Once you have your great reference we come to the dilemma of how much value to put on the picture. The reason this is a dilemma is because many young artists are afraid if you put the value on to strong that it will mess up the color.
But nothing could be further from the truth. You need good value to inform how you see the color. Without light you don't see color. However, with out darkness its difficult to tell what to focus on. Value adds contrast. It helps pop what you need to see. Value helps create focal points. Focal points are places the artist is trying to get the audience to pay attention to.

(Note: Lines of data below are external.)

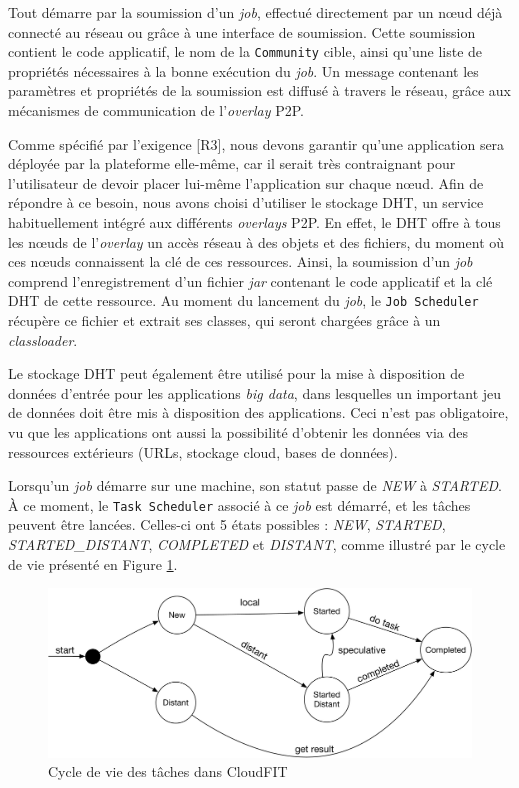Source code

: Tout démarre par la soumission d'un \textit{job}, effectué directement par un n{\oe}ud déjà connecté au réseau ou grâce à une interface de soumission. Cette soumission contient le code applicatif, le nom de la \texttt{Community} cible, ainsi qu'une liste de propriétés nécessaires à la bonne exécution du \textit{job}. Un message contenant les paramètres et propriétés de la soumission est diffusé à travers le réseau, grâce aux mécanismes de communication de l'\textit{overlay} P2P.

Comme spécifié par l'exigence [R3], nous devons garantir qu'une application sera déployée par la plateforme elle-même, car il serait très contraignant pour l'utilisateur de devoir placer lui-même l'application sur chaque n{\oe}ud. Afin de répondre à ce besoin, nous avons choisi d'utiliser le stockage DHT, un service habituellement intégré aux différents \textit{overlays} P2P. En effet, le DHT offre à tous les n{\oe}uds de l'\textit{overlay} un accès réseau à des objets et des fichiers, du moment où ces n{\oe}uds connaissent la clé de ces ressources. Ainsi, la soumission d'un \textit{job} comprend l'enregistrement d'un fichier \textit{jar} contenant le code applicatif et la clé DHT de cette ressource. Au moment du lancement du \textit{job}, le \texttt{Job Scheduler} récupère ce fichier et extrait ses classes, qui seront chargées grâce à un \textit{classloader}. 

Le stockage DHT peut également être utilisé pour la mise à disposition de données d'entrée pour les applications \textit{big data}, dans lesquelles un important jeu de données doit être mis à disposition des applications. Ceci n'est pas obligatoire, vu que les applications ont aussi la possibilité d'obtenir les données via des ressources extérieurs (URLs, stockage cloud, bases de données).

Lorsqu'un \textit{job} démarre sur une machine, son statut passe de \textit{NEW} à \textit{STARTED}. À ce moment, le \texttt{Task Scheduler} associé à ce \textit{job} est démarré, et les tâches peuvent être lancées. Celles-ci ont 5 états possibles : \textit{NEW}, \textit{STARTED}, \textit{STARTED\_DISTANT}, \textit{COMPLETED} et \textit{DISTANT}, comme illustré par le cycle de vie présenté en Figure \ref{fig:etatsTasks}.

\begin{figure}
	\centering
	\includegraphics[width=0.65\linewidth]{img/lifecycle}
	\caption{Cycle de vie des tâches dans CloudFIT}\label{fig:etatsTasks}
\end{figure}

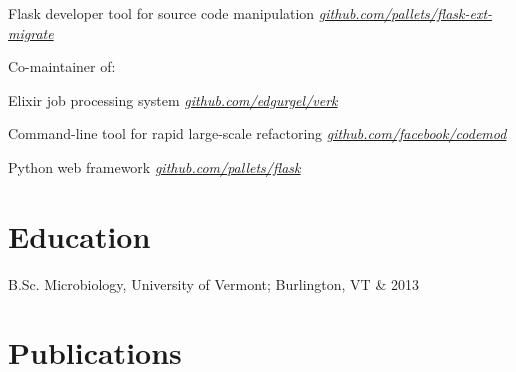 \documentclass[letterpaper]{scrartcl}
\begin{document}
\begin{list1}
\item
  \begin{list2}
  \item Flask developer tool for source code manipulation \hfill \href{https://github.com/pallets/flask-ext-migrate}{\emph{github.com/pallets/flask-ext-migrate}}

  \item Co-maintainer of:

    \begin{list3}
    \item Elixir job processing system \hfill \href{https://github.com/edgurgel/verk}{\emph{github.com/edgurgel/verk}}
    \item Command-line tool for rapid large-scale refactoring \hfill \href{https://github.com/facebook/codemod}{\emph{github.com/facebook/codemod}}
    \item Python web framework \hfill \href{https://github.com/pallets/flask}{\emph{github.com/pallets/flask}}
    \end{list3}

  \end{list2}
\end{list1}

%
%

\section*{Education}

\begin{list1}
  \item\begin{tabular1bold}B.Sc. Microbiology, University of Vermont; Burlington, VT & 2013\end{tabular1bold}
\end{list1}

%
%

\section*{Publications}
\end{document}
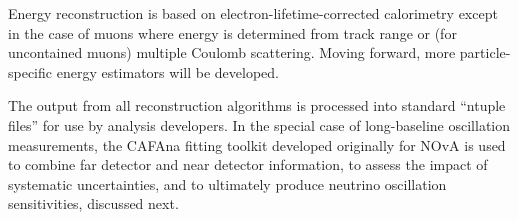 Energy reconstruction is based on electron-lifetime-corrected calorimetry except in the case of muons where energy is determined from track range or (for uncontained muons) multiple Coulomb scattering.  Moving forward, more particle-specific energy estimators will be developed.

The output from all reconstruction algorithms is processed into standard ``ntuple files'' for use by analysis developers.  In the special case of long-baseline oscillation measurements, the CAFAna fitting toolkit developed originally for NOvA is used to combine far detector and near detector information, to assess the impact of systematic uncertainties, and to ultimately produce neutrino oscillation sensitivities, discussed next.
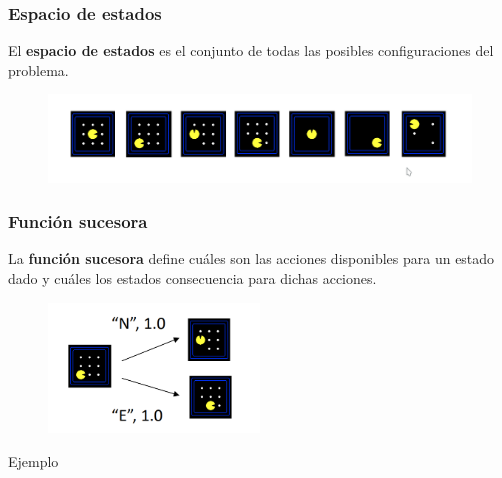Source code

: \documentclass[10pt]{beamer}
\begin{document}
\begin{frame}
  \frametitle{Espacio de estados}
  El \textbf{espacio de estados} es el conjunto de todas las posibles configuraciones del problema.

  \begin{figure}[!h] 
    \centering
    \includegraphics[width=1\textwidth]{img/state_space}
  \end{figure} 

\end{frame}

\begin{frame}
  \frametitle{Función sucesora}
  La \textbf{función sucesora} define cuáles son las acciones disponibles para un estado dado y 
  cuáles los estados consecuencia para dichas acciones.

  \begin{figure}[!h] 
    \centering
    \includegraphics[width=0.5\textwidth]{img/sucesora}
  \end{figure} 

\end{frame}


{
\begin{frame}[standout]
  Ejemplo
\end{frame}
}
\end{document}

Norman Rockwell's The Runway is keyed in a light value range. The highest contrast is the boy. This makes the boy the main focal point. Compositionally, we would refer to the boy as the papa bear. Between the boy's high contrasting clothes and his head popping against the soda clerk's shoulder value wise allows the viewer to focus on him first. The police man is the next most important, but while he is darker he has less contrast.
Norman Rockwell's Freedom from Fear is another example of using strong values to get your desired result. This painting was originally painted by Rockwell as a reason why Americans should fight in World War 2 based upon President Franklin Delano Roosevelt's Four Freedom's.
The values are keyed very differently than the Runaway, these are much darker. The highest contrast is on the father as is the directed underlying message, "Father's go to war to protect their wives and children." Notice the father's bright shirt contrasting against the very dark background. This makes the father the focal point.
Stephen Spielberg, the famous movie director, was so impressed with Rockwell's The Freedom from Fear storytelling in this image he created an entire movie based upon this painting called Empire of the Sun.
He said their was more story telling in that one painting than most directors can cram into an entire movie. What he was talking about was Rockwell's brilliant use of focal points created by pushing the values like Mozart would push piano keys.
Here is a modern homage to the Freedom from Fear...
In your own work we will be stressing hitting the right value notes to push focal points.
Don't be afraid of value. Push it! Embrace it! Value first and then color. Your colors will be better for it.
Ok questions you need to answer about your work...
- What is the most important thing you are trying to emphasize in your poster?
- How are you using value to make this important element the focal point for the viewer?
- Is the contrast you are creating clarity or confusion?
Remember the easier your audience understands what you are trying to communicate the more likely they will appreciate it.